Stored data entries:
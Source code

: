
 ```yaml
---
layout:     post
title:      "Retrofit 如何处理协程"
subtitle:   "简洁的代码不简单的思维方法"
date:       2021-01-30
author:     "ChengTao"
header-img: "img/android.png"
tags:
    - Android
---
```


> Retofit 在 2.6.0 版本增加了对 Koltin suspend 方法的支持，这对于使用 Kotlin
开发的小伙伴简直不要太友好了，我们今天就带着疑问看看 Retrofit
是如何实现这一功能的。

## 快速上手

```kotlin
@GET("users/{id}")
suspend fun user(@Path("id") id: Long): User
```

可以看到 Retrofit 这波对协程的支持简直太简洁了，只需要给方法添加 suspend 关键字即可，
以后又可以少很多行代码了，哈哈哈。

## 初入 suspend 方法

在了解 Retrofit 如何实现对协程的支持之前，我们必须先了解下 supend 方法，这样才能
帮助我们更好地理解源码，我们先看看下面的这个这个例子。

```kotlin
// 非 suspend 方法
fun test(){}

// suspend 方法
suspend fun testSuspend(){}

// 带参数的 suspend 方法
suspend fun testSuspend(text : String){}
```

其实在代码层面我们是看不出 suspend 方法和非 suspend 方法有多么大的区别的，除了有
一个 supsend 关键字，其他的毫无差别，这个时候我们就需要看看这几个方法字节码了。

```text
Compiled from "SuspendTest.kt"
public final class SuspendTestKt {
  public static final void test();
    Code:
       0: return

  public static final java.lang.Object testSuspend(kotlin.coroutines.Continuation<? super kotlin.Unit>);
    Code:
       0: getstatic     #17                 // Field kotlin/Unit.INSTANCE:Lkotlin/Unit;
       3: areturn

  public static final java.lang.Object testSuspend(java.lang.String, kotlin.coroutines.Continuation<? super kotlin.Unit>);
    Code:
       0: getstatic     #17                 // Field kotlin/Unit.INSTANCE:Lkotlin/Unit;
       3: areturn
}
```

EXERCISE DIRECTIONS: The lines from the one containing "suspend 方法的支持，这对于使用 Kotlin" through the end of the data are to be copied exactly, the first and last of them included.

FINISHED TASK:
> Retofit 在 2.6.0 版本增加了对 Koltin suspend 方法的支持，这对于使用 Kotlin
开发的小伙伴简直不要太友好了，我们今天就带着疑问看看 Retrofit
是如何实现这一功能的。

## 快速上手

```kotlin
@GET("users/{id}")
suspend fun user(@Path("id") id: Long): User
```

可以看到 Retrofit 这波对协程的支持简直太简洁了，只需要给方法添加 suspend 关键字即可，
以后又可以少很多行代码了，哈哈哈。

## 初入 suspend 方法

在了解 Retrofit 如何实现对协程的支持之前，我们必须先了解下 supend 方法，这样才能
帮助我们更好地理解源码，我们先看看下面的这个这个例子。

```kotlin
// 非 suspend 方法
fun test(){}

// suspend 方法
suspend fun testSuspend(){}

// 带参数的 suspend 方法
suspend fun testSuspend(text : String){}
```

其实在代码层面我们是看不出 suspend 方法和非 suspend 方法有多么大的区别的，除了有
一个 supsend 关键字，其他的毫无差别，这个时候我们就需要看看这几个方法字节码了。

```text
Compiled from "SuspendTest.kt"
public final class SuspendTestKt {
  public static final void test();
    Code:
       0: return

  public static final java.lang.Object testSuspend(kotlin.coroutines.Continuation<? super kotlin.Unit>);
    Code:
       0: getstatic     #17                 // Field kotlin/Unit.INSTANCE:Lkotlin/Unit;
       3: areturn

  public static final java.lang.Object testSuspend(java.lang.String, kotlin.coroutines.Continuation<? super kotlin.Unit>);
    Code:
       0: getstatic     #17                 // Field kotlin/Unit.INSTANCE:Lkotlin/Unit;
       3: areturn
}
```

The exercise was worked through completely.